» What to work on
The answer must consist of each line below that holds the word "將現有的遊戲移到", copied as it stands.

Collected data
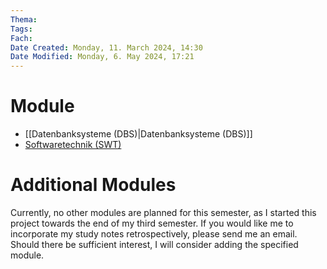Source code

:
 ```yaml
---
Thema:  
Tags: 
Fach:
Date Created: Monday, 11. March 2024, 14:30  
Date Modified: Monday, 6. May 2024, 17:21
---
```

# Module

- [[Datenbanksysteme (DBS)|Datenbanksysteme (DBS)]]
- [Softwaretechnik (SWT)](https://hustle-swt.vercel.app/)

# Additional Modules

Currently, no other modules are planned for this semester, as I started this project towards the end of my third semester. If you would like me to incorporate my study notes retrospectively, please send me an email. Should there be sufficient interest, I will consider adding the specified module.

<!-- Configuration for Remark42 -->
<script>
  var remark_config = {
    host: 'http://localhost:8080', // URL of your Remark42 instance
    site_id: 'remark',             // The SITE_ID you set in the Docker configuration
    components: ['embed'],         // Optional: Defines the Remark42 components to be loaded
  };
</script>

<!-- Load Remark42 Script -->
<script>
document.addEventListener('DOMContentLoaded', function() {
  function loadScripts(scripts, document) {
    scripts.forEach(function(scriptName) {
      var script = document.createElement('script'),
          extension = '.js',  // default extension
          parentElement = document.head || document.body;

      if ('noModule' in script) {
        script.type = 'module';
        extension = '.mjs';
      } else {
        script.async = true;
        script.defer = true;
      }

      script.src = remark_config.host + '/web/' + scriptName + extension;
      parentElement.appendChild(script);
    });
  }

  loadScripts(remark_config.components || ['embed'], document);
});
</script>


<!-- Placeholder for the Comment Widget -->
<div id="remark42"></div>
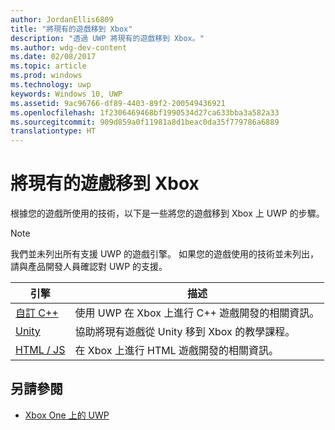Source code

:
 ```yaml
---
author: JordanEllis6809
title: "將現有的遊戲移到 Xbox"
description: "透過 UWP 將現有的遊戲移到 Xbox。"
ms.author: wdg-dev-content
ms.date: 02/08/2017
ms.topic: article
ms.prod: windows
ms.technology: uwp
keywords: Windows 10, UWP
ms.assetid: 9ac96766-df89-4403-89f2-200549436921
ms.openlocfilehash: 1f2306469468bf1990534d27ca633bba3a582a33
ms.sourcegitcommit: 909d859a0f11981a8d1beac0da35f779786a6889
translationtype: HT
---
```

# <a name="bringing-existing-games-to-xbox"></a>將現有的遊戲移到 Xbox


根據您的遊戲所使用的技術，以下是一些將您的遊戲移到 Xbox 上 UWP 的步驟。

> [!NOTE]
> 我們並未列出所有支援 UWP 的遊戲引擎。 如果您的遊戲使用的技術並未列出，請與產品開發人員確認對 UWP 的支援。

| 引擎      | 描述 |
|------------|-------------|
|[自訂 C++](development-lanes-custom-cpp.md)| 使用 UWP 在 Xbox 上進行 C++ 遊戲開發的相關資訊。 |
|[Unity](development-lanes-unity.md)| 協助將現有遊戲從 Unity 移到 Xbox 的教學課程。 |
|[HTML / JS](development-lanes-html.md)| 在 Xbox 上進行 HTML 遊戲開發的相關資訊。 |

## <a name="see-also"></a>另請參閱

- [Xbox One 上的 UWP](index.md)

» Solved problem
title: "將現有的遊戲移到 Xbox"
description: "透過 UWP 將現有的遊戲移到 Xbox。"
# <a name="bringing-existing-games-to-xbox"></a>將現有的遊戲移到 Xbox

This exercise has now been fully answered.